• ASSIGNMENT
Please give back the listing exactly, without any of its pictures.

• RECORDS SUPPLIED
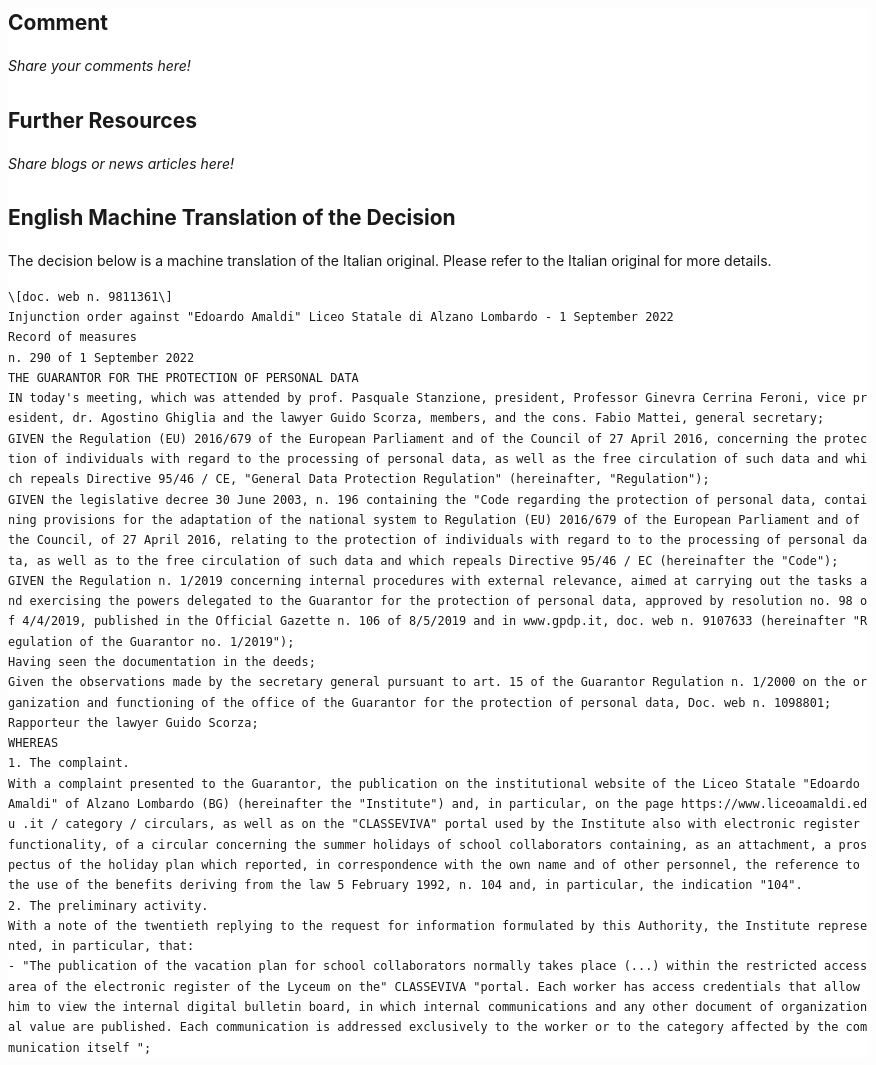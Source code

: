 ## Comment

_Share your comments here!_

## Further Resources

_Share blogs or news articles here!_

## English Machine Translation of the Decision

The decision below is a machine translation of the Italian original. Please refer to the Italian original for more details.

```
\[doc. web n. 9811361\]
Injunction order against "Edoardo Amaldi" Liceo Statale di Alzano Lombardo - 1 September 2022
Record of measures
n. 290 of 1 September 2022
THE GUARANTOR FOR THE PROTECTION OF PERSONAL DATA
IN today's meeting, which was attended by prof. Pasquale Stanzione, president, Professor Ginevra Cerrina Feroni, vice president, dr. Agostino Ghiglia and the lawyer Guido Scorza, members, and the cons. Fabio Mattei, general secretary;
GIVEN the Regulation (EU) 2016/679 of the European Parliament and of the Council of 27 April 2016, concerning the protection of individuals with regard to the processing of personal data, as well as the free circulation of such data and which repeals Directive 95/46 / CE, "General Data Protection Regulation" (hereinafter, "Regulation");
GIVEN the legislative decree 30 June 2003, n. 196 containing the "Code regarding the protection of personal data, containing provisions for the adaptation of the national system to Regulation (EU) 2016/679 of the European Parliament and of the Council, of 27 April 2016, relating to the protection of individuals with regard to to the processing of personal data, as well as to the free circulation of such data and which repeals Directive 95/46 / EC (hereinafter the "Code");
GIVEN the Regulation n. 1/2019 concerning internal procedures with external relevance, aimed at carrying out the tasks and exercising the powers delegated to the Guarantor for the protection of personal data, approved by resolution no. 98 of 4/4/2019, published in the Official Gazette n. 106 of 8/5/2019 and in www.gpdp.it, doc. web n. 9107633 (hereinafter "Regulation of the Guarantor no. 1/2019");
Having seen the documentation in the deeds;
Given the observations made by the secretary general pursuant to art. 15 of the Guarantor Regulation n. 1/2000 on the organization and functioning of the office of the Guarantor for the protection of personal data, Doc. web n. 1098801;
Rapporteur the lawyer Guido Scorza;
WHEREAS
1. The complaint.
With a complaint presented to the Guarantor, the publication on the institutional website of the Liceo Statale "Edoardo Amaldi" of Alzano Lombardo (BG) (hereinafter the "Institute") and, in particular, on the page https://www.liceoamaldi.edu .it / category / circulars, as well as on the "CLASSEVIVA" portal used by the Institute also with electronic register functionality, of a circular concerning the summer holidays of school collaborators containing, as an attachment, a prospectus of the holiday plan which reported, in correspondence with the own name and of other personnel, the reference to the use of the benefits deriving from the law 5 February 1992, n. 104 and, in particular, the indication "104".
2. The preliminary activity.
With a note of the twentieth replying to the request for information formulated by this Authority, the Institute represented, in particular, that:
- "The publication of the vacation plan for school collaborators normally takes place (...) within the restricted access area of the electronic register of the Lyceum on the" CLASSEVIVA "portal. Each worker has access credentials that allow him to view the internal digital bulletin board, in which internal communications and any other document of organizational value are published. Each communication is addressed exclusively to the worker or to the category affected by the communication itself ";
```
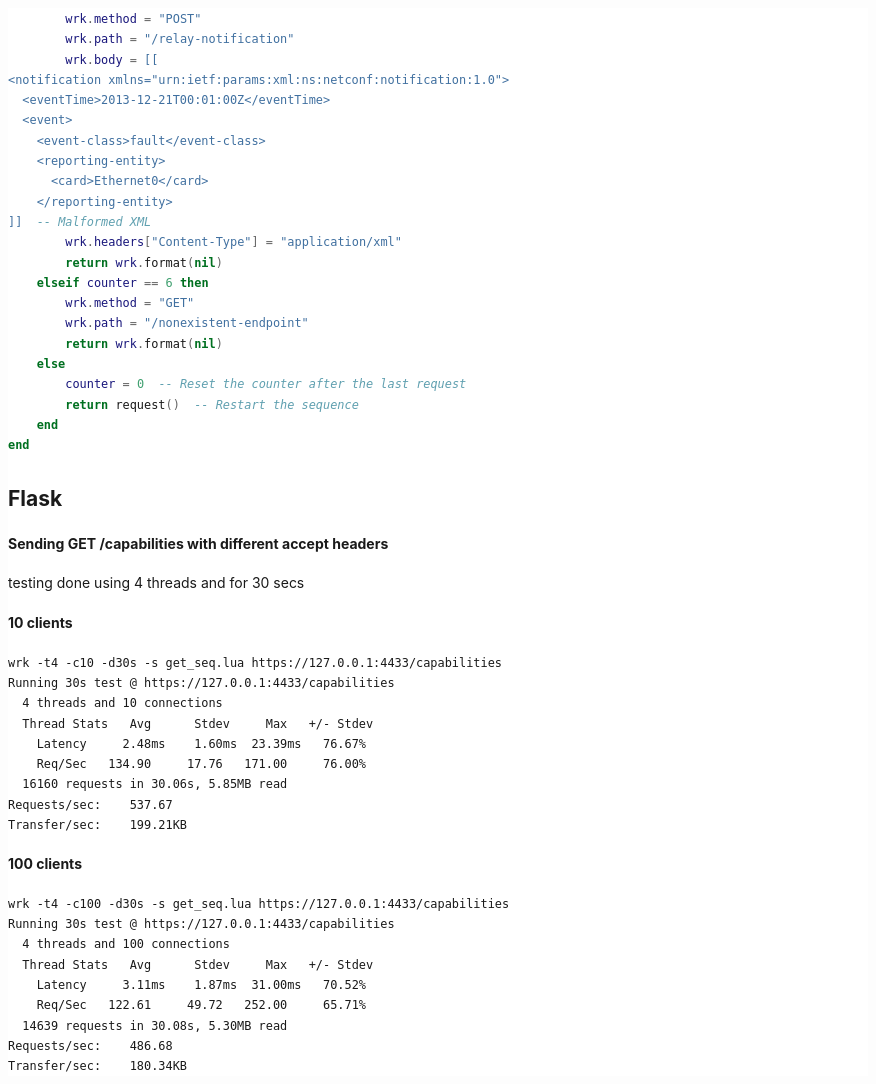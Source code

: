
 ```lua
        wrk.method = "POST"
        wrk.path = "/relay-notification"
        wrk.body = [[
<notification xmlns="urn:ietf:params:xml:ns:netconf:notification:1.0">
  <eventTime>2013-12-21T00:01:00Z</eventTime>
  <event>
    <event-class>fault</event-class>
    <reporting-entity>
      <card>Ethernet0</card>
    </reporting-entity>
]]  -- Malformed XML
        wrk.headers["Content-Type"] = "application/xml"
        return wrk.format(nil)
    elseif counter == 6 then
        wrk.method = "GET"
        wrk.path = "/nonexistent-endpoint"
        return wrk.format(nil)
    else
        counter = 0  -- Reset the counter after the last request
        return request()  -- Restart the sequence
    end
end
```

## Flask

#### Sending GET /capabilities with different accept headers

testing done using 4 threads and for 30 secs

#### 10 clients

```
wrk -t4 -c10 -d30s -s get_seq.lua https://127.0.0.1:4433/capabilities
Running 30s test @ https://127.0.0.1:4433/capabilities
  4 threads and 10 connections
  Thread Stats   Avg      Stdev     Max   +/- Stdev
    Latency     2.48ms    1.60ms  23.39ms   76.67%
    Req/Sec   134.90     17.76   171.00     76.00%
  16160 requests in 30.06s, 5.85MB read
Requests/sec:    537.67
Transfer/sec:    199.21KB
```

#### 100 clients
```
wrk -t4 -c100 -d30s -s get_seq.lua https://127.0.0.1:4433/capabilities
Running 30s test @ https://127.0.0.1:4433/capabilities
  4 threads and 100 connections
  Thread Stats   Avg      Stdev     Max   +/- Stdev
    Latency     3.11ms    1.87ms  31.00ms   70.52%
    Req/Sec   122.61     49.72   252.00     65.71%
  14639 requests in 30.08s, 5.30MB read
Requests/sec:    486.68
Transfer/sec:    180.34KB
```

• TASK ANSWER
Source code

: ## Comment

_Share your comments here!_

## Further Resources

_Share blogs or news articles here!_

## English Machine Translation of the Decision

The decision below is a machine translation of the Italian original. Please refer to the Italian original for more details.

```
\[doc. web n. 9811361\]
Injunction order against "Edoardo Amaldi" Liceo Statale di Alzano Lombardo - 1 September 2022
Record of measures
n. 290 of 1 September 2022
THE GUARANTOR FOR THE PROTECTION OF PERSONAL DATA
IN today's meeting, which was attended by prof. Pasquale Stanzione, president, Professor Ginevra Cerrina Feroni, vice president, dr. Agostino Ghiglia and the lawyer Guido Scorza, members, and the cons. Fabio Mattei, general secretary;
GIVEN the Regulation (EU) 2016/679 of the European Parliament and of the Council of 27 April 2016, concerning the protection of individuals with regard to the processing of personal data, as well as the free circulation of such data and which repeals Directive 95/46 / CE, "General Data Protection Regulation" (hereinafter, "Regulation");
GIVEN the legislative decree 30 June 2003, n. 196 containing the "Code regarding the protection of personal data, containing provisions for the adaptation of the national system to Regulation (EU) 2016/679 of the European Parliament and of the Council, of 27 April 2016, relating to the protection of individuals with regard to to the processing of personal data, as well as to the free circulation of such data and which repeals Directive 95/46 / EC (hereinafter the "Code");
GIVEN the Regulation n. 1/2019 concerning internal procedures with external relevance, aimed at carrying out the tasks and exercising the powers delegated to the Guarantor for the protection of personal data, approved by resolution no. 98 of 4/4/2019, published in the Official Gazette n. 106 of 8/5/2019 and in www.gpdp.it, doc. web n. 9107633 (hereinafter "Regulation of the Guarantor no. 1/2019");
Having seen the documentation in the deeds;
Given the observations made by the secretary general pursuant to art. 15 of the Guarantor Regulation n. 1/2000 on the organization and functioning of the office of the Guarantor for the protection of personal data, Doc. web n. 1098801;
Rapporteur the lawyer Guido Scorza;
WHEREAS
1. The complaint.
With a complaint presented to the Guarantor, the publication on the institutional website of the Liceo Statale "Edoardo Amaldi" of Alzano Lombardo (BG) (hereinafter the "Institute") and, in particular, on the page https://www.liceoamaldi.edu .it / category / circulars, as well as on the "CLASSEVIVA" portal used by the Institute also with electronic register functionality, of a circular concerning the summer holidays of school collaborators containing, as an attachment, a prospectus of the holiday plan which reported, in correspondence with the own name and of other personnel, the reference to the use of the benefits deriving from the law 5 February 1992, n. 104 and, in particular, the indication "104".
2. The preliminary activity.
With a note of the twentieth replying to the request for information formulated by this Authority, the Institute represented, in particular, that:
- "The publication of the vacation plan for school collaborators normally takes place (...) within the restricted access area of the electronic register of the Lyceum on the" CLASSEVIVA "portal. Each worker has access credentials that allow him to view the internal digital bulletin board, in which internal communications and any other document of organizational value are published. Each communication is addressed exclusively to the worker or to the category affected by the communication itself ";
```
Source code

:
 ```lua
        wrk.method = "POST"
        wrk.path = "/relay-notification"
        wrk.body = [[
<notification xmlns="urn:ietf:params:xml:ns:netconf:notification:1.0">
  <eventTime>2013-12-21T00:01:00Z</eventTime>
  <event>
    <event-class>fault</event-class>
    <reporting-entity>
      <card>Ethernet0</card>
    </reporting-entity>
]]  -- Malformed XML
        wrk.headers["Content-Type"] = "application/xml"
        return wrk.format(nil)
    elseif counter == 6 then
        wrk.method = "GET"
        wrk.path = "/nonexistent-endpoint"
        return wrk.format(nil)
    else
        counter = 0  -- Reset the counter after the last request
        return request()  -- Restart the sequence
    end
end
```

## Flask

#### Sending GET /capabilities with different accept headers

testing done using 4 threads and for 30 secs

#### 10 clients

```
wrk -t4 -c10 -d30s -s get_seq.lua https://127.0.0.1:4433/capabilities
Running 30s test @ https://127.0.0.1:4433/capabilities
  4 threads and 10 connections
  Thread Stats   Avg      Stdev     Max   +/- Stdev
    Latency     2.48ms    1.60ms  23.39ms   76.67%
    Req/Sec   134.90     17.76   171.00     76.00%
  16160 requests in 30.06s, 5.85MB read
Requests/sec:    537.67
Transfer/sec:    199.21KB
```

#### 100 clients
```
wrk -t4 -c100 -d30s -s get_seq.lua https://127.0.0.1:4433/capabilities
Running 30s test @ https://127.0.0.1:4433/capabilities
  4 threads and 100 connections
  Thread Stats   Avg      Stdev     Max   +/- Stdev
    Latency     3.11ms    1.87ms  31.00ms   70.52%
    Req/Sec   122.61     49.72   252.00     65.71%
  14639 requests in 30.08s, 5.30MB read
Requests/sec:    486.68
Transfer/sec:    180.34KB
```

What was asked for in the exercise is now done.